Migrant workers protest in front of the Gambian consulate in Beirut shortly after the Aug. 4, 2020, port explosion. (Credit: Anwar Amro/AFP)

BEIRUT — Tigets last saw her son when he was 2 years old, before she left Ethiopia to find work in Lebanon that would allow her to support him.

That was four years ago. In the beginning, the separation seemed like a worthwhile sacrifice.

“Two years ago, I was able to send my family a lot of money and I was happily living and working here,” said the 42-year-old domestic worker, who asked that her last name not be published.

But now, crisis-stricken Lebanon has become a purgatory where she is stuck, unable to make money to pay her son’s expenses and unable to go home to him.

Tigets’ employer, a real estate agent, tells her he has not been paid in a year and a half and is thus unable to pay her salary, which used to be $400 a month. Her work contract ended a year ago, so technically she is free to go, Tigets said, but she can’t afford to send money to her mother to pay for school supplies for her son, much less to buy a plane ticket.

“I am stuck here,” she said. “I also know the situation and crisis my employer is passing through, but right now, Lebanon is a prison to me.”

Repatriation had become a growing demand among migrant workers in Lebanon since the country’s sprawling economic crisis began two years ago, particularly after hundreds were abandoned by their employers, tossed out in front of their consulates, often with no money, food or even their official documents.

However, a number of obstacles stand in the way of many people’s ability to return, including ticket prices, unpaid previous salaries and official documents that are withheld by employers.

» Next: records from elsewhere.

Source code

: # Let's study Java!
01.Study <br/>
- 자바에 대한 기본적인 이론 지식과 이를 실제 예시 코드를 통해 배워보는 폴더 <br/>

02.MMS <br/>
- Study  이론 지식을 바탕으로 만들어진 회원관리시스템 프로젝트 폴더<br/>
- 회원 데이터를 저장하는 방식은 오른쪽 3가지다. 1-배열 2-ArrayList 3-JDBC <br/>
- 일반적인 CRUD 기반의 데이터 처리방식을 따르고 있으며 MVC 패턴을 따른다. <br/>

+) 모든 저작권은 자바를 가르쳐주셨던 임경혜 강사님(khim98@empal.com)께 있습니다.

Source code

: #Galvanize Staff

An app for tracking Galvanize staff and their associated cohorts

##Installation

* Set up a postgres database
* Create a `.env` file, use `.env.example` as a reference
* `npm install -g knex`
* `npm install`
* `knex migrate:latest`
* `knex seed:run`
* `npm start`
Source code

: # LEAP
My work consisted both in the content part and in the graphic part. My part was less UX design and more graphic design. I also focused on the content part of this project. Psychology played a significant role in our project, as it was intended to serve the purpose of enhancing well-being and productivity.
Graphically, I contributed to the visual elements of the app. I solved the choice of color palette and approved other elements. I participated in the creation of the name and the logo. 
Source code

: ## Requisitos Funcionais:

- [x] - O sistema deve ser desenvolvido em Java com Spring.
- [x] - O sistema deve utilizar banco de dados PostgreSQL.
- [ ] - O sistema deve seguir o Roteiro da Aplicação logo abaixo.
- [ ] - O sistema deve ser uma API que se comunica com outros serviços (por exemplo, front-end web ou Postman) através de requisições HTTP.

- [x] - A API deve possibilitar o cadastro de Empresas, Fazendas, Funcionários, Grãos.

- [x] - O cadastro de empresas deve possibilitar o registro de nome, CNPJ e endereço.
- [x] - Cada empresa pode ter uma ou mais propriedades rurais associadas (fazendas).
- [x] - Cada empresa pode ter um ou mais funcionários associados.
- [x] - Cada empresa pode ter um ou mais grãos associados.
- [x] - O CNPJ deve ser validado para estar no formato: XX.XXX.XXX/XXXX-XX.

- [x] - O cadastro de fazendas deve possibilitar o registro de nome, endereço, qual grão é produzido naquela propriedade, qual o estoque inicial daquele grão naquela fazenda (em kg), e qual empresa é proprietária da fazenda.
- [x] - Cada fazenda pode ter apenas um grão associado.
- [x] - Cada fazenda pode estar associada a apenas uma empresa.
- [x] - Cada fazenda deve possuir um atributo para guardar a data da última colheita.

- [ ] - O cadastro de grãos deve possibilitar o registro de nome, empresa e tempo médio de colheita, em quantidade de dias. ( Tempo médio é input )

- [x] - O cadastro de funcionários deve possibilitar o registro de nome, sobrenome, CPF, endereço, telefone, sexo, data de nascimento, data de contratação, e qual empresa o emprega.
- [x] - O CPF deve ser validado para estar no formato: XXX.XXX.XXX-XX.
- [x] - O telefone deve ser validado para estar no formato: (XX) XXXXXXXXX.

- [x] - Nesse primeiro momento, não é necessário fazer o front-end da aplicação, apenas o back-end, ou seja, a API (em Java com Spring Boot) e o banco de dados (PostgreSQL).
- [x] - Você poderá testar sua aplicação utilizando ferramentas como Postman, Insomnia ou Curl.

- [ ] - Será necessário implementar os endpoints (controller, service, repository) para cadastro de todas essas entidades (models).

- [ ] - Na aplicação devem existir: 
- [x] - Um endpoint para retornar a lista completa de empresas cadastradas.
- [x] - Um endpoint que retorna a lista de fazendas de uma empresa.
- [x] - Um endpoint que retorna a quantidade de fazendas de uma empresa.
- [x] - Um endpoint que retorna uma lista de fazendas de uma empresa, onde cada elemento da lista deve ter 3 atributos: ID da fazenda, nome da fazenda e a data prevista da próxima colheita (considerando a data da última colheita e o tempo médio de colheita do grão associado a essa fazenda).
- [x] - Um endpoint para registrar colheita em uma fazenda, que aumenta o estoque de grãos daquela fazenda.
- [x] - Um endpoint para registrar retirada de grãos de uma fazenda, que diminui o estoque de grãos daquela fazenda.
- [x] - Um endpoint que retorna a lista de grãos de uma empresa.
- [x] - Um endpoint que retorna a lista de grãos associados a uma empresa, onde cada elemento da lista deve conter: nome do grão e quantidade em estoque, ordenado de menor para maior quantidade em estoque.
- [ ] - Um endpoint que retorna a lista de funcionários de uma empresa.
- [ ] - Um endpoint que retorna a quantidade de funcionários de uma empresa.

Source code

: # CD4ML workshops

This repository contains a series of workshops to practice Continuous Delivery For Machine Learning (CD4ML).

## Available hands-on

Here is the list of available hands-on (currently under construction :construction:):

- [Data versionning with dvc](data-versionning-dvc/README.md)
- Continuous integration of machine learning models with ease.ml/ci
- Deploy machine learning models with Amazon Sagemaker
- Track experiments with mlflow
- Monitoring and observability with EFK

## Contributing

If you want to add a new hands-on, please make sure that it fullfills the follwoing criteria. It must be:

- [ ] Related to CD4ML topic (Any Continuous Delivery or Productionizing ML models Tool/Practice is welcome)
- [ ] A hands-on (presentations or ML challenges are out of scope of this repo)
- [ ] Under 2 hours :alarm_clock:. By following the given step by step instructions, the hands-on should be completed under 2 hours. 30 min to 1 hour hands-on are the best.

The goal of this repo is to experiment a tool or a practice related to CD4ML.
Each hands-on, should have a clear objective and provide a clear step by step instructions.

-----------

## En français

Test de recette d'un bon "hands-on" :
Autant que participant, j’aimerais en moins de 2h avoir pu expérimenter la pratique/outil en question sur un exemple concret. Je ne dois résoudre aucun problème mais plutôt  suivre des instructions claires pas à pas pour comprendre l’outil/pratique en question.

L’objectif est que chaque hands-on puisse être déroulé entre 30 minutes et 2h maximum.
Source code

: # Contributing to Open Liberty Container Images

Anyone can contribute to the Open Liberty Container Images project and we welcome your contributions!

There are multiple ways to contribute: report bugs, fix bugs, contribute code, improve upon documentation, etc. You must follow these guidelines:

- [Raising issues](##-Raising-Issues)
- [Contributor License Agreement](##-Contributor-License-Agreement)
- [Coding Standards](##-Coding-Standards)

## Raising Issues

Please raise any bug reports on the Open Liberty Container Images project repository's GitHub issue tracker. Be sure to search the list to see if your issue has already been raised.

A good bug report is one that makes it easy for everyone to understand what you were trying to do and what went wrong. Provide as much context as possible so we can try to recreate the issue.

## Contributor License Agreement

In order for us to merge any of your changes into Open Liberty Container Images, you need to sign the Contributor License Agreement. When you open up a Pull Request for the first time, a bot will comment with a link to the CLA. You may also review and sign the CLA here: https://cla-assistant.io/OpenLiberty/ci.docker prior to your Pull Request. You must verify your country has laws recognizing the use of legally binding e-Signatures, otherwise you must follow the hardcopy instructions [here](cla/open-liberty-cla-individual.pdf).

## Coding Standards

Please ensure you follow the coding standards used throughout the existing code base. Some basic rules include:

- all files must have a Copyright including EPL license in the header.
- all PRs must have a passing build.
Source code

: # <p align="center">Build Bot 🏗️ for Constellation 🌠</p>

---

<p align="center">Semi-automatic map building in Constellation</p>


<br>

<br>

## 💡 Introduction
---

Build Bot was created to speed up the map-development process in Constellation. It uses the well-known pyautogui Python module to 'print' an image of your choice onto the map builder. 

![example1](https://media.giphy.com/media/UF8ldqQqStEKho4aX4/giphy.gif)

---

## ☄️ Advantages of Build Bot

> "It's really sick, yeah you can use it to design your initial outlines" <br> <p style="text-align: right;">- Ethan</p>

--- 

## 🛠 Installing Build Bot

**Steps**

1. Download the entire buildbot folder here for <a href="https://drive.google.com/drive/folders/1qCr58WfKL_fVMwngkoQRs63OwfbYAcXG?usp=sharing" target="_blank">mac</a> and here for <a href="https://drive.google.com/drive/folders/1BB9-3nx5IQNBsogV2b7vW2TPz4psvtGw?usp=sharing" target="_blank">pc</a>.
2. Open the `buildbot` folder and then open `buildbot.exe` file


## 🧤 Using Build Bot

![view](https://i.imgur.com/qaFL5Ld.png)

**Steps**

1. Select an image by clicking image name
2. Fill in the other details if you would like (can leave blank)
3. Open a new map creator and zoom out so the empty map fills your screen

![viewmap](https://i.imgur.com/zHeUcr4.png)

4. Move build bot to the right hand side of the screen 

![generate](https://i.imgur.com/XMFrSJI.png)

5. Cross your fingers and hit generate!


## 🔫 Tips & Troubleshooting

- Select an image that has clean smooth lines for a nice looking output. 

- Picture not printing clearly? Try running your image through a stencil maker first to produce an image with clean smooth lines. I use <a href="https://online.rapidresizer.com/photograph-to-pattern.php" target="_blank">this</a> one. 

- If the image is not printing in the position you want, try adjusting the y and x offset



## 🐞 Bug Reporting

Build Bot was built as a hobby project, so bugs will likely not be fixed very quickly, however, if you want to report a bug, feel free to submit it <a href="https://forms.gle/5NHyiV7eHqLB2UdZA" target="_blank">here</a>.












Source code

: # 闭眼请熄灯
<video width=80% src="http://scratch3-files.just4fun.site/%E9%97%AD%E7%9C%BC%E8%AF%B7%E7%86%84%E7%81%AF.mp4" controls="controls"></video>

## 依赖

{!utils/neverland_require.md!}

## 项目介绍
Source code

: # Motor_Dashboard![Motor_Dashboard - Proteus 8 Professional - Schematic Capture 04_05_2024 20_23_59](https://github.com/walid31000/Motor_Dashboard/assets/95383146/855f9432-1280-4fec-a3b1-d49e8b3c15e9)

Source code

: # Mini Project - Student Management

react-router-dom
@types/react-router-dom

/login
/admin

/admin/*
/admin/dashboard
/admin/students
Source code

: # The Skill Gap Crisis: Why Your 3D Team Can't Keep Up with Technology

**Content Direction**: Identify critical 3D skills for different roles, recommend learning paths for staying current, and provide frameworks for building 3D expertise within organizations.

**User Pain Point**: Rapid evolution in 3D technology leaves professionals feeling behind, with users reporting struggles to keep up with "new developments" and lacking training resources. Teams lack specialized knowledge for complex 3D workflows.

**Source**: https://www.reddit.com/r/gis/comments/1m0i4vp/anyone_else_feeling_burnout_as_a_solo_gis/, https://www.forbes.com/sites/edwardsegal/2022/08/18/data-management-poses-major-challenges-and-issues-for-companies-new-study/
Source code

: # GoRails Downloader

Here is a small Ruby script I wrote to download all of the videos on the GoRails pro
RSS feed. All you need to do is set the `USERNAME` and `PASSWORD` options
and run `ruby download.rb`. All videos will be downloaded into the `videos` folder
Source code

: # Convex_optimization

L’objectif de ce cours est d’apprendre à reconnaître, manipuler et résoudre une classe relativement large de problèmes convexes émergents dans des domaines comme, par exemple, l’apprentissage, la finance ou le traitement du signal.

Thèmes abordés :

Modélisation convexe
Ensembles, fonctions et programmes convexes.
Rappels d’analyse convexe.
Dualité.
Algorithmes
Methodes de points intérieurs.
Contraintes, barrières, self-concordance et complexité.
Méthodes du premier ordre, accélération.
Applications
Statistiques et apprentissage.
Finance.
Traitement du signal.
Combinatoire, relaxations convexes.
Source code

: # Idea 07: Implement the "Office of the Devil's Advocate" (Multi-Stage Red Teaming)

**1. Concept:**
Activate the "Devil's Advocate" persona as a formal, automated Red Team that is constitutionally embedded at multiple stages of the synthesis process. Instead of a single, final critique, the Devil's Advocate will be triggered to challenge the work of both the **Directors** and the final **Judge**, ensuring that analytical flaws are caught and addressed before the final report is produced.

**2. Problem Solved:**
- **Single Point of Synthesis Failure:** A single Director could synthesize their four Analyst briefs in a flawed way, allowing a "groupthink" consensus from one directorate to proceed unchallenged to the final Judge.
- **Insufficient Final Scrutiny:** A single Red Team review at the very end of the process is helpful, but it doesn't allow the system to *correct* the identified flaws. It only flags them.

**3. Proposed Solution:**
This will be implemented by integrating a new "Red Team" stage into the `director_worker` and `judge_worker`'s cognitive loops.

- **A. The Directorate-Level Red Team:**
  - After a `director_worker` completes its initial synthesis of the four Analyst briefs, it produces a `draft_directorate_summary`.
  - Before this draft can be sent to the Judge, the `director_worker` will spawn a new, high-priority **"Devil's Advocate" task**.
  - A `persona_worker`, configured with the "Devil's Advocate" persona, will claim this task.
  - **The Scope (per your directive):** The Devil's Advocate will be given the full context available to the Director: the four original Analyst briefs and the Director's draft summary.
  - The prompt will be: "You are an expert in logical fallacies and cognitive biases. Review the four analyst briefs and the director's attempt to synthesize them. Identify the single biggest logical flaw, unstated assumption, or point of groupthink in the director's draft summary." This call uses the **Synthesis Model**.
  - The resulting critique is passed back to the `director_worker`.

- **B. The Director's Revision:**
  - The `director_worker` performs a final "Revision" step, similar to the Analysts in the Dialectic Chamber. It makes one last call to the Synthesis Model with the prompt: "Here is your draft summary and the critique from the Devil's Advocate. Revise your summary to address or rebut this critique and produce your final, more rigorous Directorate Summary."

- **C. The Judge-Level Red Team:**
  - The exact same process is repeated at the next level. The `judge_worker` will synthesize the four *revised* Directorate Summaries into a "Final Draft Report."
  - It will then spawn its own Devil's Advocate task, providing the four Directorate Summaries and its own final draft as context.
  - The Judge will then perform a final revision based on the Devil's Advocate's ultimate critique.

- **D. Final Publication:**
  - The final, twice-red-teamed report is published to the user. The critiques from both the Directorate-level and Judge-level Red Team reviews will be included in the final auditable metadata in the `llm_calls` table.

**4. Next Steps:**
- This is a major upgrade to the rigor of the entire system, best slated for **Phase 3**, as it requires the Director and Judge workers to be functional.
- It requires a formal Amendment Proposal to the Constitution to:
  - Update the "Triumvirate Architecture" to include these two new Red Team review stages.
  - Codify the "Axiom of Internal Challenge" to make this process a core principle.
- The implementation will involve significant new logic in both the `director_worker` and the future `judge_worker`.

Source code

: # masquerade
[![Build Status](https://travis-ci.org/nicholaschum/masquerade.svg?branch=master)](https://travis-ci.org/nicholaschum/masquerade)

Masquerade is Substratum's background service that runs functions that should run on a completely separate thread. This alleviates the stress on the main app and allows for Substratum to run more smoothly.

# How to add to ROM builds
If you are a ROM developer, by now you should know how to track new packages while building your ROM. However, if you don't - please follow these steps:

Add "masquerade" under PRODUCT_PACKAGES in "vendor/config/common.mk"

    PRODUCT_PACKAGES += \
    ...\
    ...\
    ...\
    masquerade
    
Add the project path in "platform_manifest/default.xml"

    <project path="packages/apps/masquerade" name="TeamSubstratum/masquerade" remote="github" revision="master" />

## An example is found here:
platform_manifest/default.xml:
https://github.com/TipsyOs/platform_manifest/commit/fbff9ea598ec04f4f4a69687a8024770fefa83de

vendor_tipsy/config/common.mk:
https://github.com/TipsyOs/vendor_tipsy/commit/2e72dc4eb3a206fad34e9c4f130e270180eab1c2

Another Ethiopian woman, who asked not to be named, told L’Orient Today that her employers had kicked her out because they can no longer afford to pay her salary, “I am not able to buy tampons or pads, and I can’t even afford to buy basic food. I try to sleep most of the time so that I don’t have to through feeling starved,” she said, explaining that she is currently staying with friends.

“I want to go back to my country so that I can try and find a job somewhere else … anywhere but here,” she said.

Before the economic crisis, there were some 200,000 migrant domestic workers in Lebanon. Under the country’s kafala, or sponsorship, system, these workers are tied to a specific employer and do not have the same rights as other employees under labor laws.

While it is not clear how many workers have left Lebanon since the crisis began, a survey of more than 1,000 migrant workers in Lebanon conducted by the International Organization for Migration earlier this year found that nearly half wished to return home.

Zeina Mezher, the national project coordinator at the International Labour Organization’s Beirut office, told L’Orient Today that since the economic crisis in Lebanon, there has been a rise in exploitative tactics such as non-payment of wages, unjust dismissal or breach of contract by employers.

Many migrant workers have been struggling to find a way out of Lebanon, she said. But even if they had the funding to buy a plane ticket, she noted, many workers do not have access to their own passports, which are commonly confiscated by employers.

Another issue is that many migrant workers have overstayed their residency permits in Lebanon and face potential legal consequences if they try to leave.

Some embassies, NGOs and international organizations have stepped in to help in evacuating the stranded workers. Recently, the Philippine Embassy announced that it had evacuated 280 workers from Lebanon, most of whom were “undocumented and distressed.”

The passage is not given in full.